What’s happened so far for Keppinger probably wasn’t what fantasy owners had in mind. Or the White Sox. Or, no doubt, Jeff Keppinger.
Keppinger is hitting .171/.167/.184 with no home runs and just a singular double. He has 13 hits on the season over 78 plate appearances, and 12 of them have been singles. One was an infield dribbler for a hit, but hey, line drive in the books, right? If you’re the White Sox or a fantasy owner, you probably liked Keppinger because of his positional flexibility and high contact rates.
But an interesting thing is happening early on this season.
Keppinger has historically been a pretty difficult player to strike out, with a career 6.5% strikeout rate. He’s been striking out almost 12% of the time this season, and with the White Sox using him in the 2 hole in the lineup, that’s particularly worrisome. But it’s not just the strikeouts that grab your attention, it’s the walks. Or lack of walks:
I actually put in 0.1% for 2013, just so it would register an image, but over his 78 plate appearances, Jeff Keppinger has walked exactly zero point zero times, invoking Dean Wormer. Not historically one of the more patient hitters in the game, Keppinger still owns a 6.4% career walk rate. But right now, he’s swinging at everything.
Keppinger is still seeing a lot of pitches in the zone at over 60% and he’s making great contact overall at darn near 98%. His hit trajectory is fairly consistent with his career numbers, and he’s even hitting a few more line drives than he has in the past. His xBABIP is up over .330 and his current BABIP is just .188. So clearly, something’s gotta give there. However, one rather glaring figure stands out to me. He’s swinging at balls outside of the strike zone 22% of the time, spot-on with his career rates. But here’s where we can account for some of those strikeouts:
Now, his O-contact rate in the last several years has been great. In fact it was third best in the league last season. But at 68%, Keppinger comes down much closer to league average, and he gives up a part of what made him successful. It appears he’s having more trouble with off-speed pitches than in the past. His whiff rate on sliders and curveballs last year to this year:
An increase from seven to nine percent on the slider and from one to six percent on the curve doesn’t represent absolute doom to Keppinger, but he’s historically been awfully stingy when it comes to swings-and-misses. While his swinging strike rate remains very low, early evidence from this season suggests that pitchers are figuring a way to fool Keppinger more than they have in the past.
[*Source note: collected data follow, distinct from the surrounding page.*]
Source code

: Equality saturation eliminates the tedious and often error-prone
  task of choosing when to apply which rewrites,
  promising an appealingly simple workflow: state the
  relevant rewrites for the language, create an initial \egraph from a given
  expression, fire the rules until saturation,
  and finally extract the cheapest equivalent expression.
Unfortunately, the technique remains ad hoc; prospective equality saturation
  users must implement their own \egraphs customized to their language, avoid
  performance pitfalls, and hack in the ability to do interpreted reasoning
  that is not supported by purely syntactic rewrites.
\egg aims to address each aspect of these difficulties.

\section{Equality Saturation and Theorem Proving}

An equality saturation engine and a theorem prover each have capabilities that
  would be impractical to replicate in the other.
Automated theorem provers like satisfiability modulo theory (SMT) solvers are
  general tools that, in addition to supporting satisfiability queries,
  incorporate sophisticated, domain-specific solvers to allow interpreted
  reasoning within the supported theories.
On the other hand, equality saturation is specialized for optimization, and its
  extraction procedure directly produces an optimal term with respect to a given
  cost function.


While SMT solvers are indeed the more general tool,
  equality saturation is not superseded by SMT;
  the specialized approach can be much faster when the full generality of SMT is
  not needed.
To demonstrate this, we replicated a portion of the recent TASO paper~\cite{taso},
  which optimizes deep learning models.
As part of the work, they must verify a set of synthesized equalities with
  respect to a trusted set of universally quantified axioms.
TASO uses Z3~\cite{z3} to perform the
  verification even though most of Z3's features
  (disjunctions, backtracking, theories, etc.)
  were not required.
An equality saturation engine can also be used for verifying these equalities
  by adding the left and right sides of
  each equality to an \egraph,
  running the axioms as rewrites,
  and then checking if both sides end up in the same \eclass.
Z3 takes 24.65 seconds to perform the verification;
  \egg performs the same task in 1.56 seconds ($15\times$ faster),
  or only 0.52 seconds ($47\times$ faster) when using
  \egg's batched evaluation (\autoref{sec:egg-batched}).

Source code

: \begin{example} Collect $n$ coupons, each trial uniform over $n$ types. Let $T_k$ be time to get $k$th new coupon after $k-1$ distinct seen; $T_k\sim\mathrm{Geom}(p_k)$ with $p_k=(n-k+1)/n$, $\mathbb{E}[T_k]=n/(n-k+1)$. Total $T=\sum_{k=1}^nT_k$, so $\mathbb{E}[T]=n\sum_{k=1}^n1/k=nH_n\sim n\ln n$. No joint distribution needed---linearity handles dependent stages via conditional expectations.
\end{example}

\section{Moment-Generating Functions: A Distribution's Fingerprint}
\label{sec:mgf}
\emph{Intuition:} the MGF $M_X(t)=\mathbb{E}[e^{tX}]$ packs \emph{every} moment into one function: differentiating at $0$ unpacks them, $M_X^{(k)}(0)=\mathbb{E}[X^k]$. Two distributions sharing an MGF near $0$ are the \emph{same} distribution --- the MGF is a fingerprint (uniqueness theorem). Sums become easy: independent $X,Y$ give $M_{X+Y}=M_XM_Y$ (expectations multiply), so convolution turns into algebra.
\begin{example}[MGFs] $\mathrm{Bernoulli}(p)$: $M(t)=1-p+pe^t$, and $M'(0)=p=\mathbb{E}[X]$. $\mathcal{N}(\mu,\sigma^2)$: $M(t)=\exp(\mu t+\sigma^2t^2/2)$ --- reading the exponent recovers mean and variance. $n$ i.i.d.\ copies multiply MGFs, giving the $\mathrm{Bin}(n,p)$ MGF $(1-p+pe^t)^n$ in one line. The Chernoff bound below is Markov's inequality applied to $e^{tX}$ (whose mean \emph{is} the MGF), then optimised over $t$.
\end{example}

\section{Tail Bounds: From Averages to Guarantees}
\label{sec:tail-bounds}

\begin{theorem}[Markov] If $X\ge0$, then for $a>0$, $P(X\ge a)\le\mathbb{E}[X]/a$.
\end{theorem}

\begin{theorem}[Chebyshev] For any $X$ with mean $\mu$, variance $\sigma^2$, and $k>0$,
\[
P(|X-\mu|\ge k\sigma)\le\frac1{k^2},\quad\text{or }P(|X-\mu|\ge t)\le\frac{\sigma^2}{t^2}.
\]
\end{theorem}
This might be entirely too many words dedicated to Jeff Keppinger. If you’re in a standard league, chances are he’s sitting on the waiver wire. But many of you do the league-specific and/or deep roster thing, and there’s a good chance that you were relying on Keppinger for a middle infield or a super-duper-utility kind of role. There’s evidence that you might still want to rely on him, if you trust regression on balls in play and assume he might someday actually draw a walk. But if we have a new Keppenger who is going to slap at everything he sees, his value is essentially nil. The next couple of weeks should say a lot about whether the pendulum is going to swing his way or if these rates plan to stick around. If they do, he’s a sunk cost in fantasy baseball.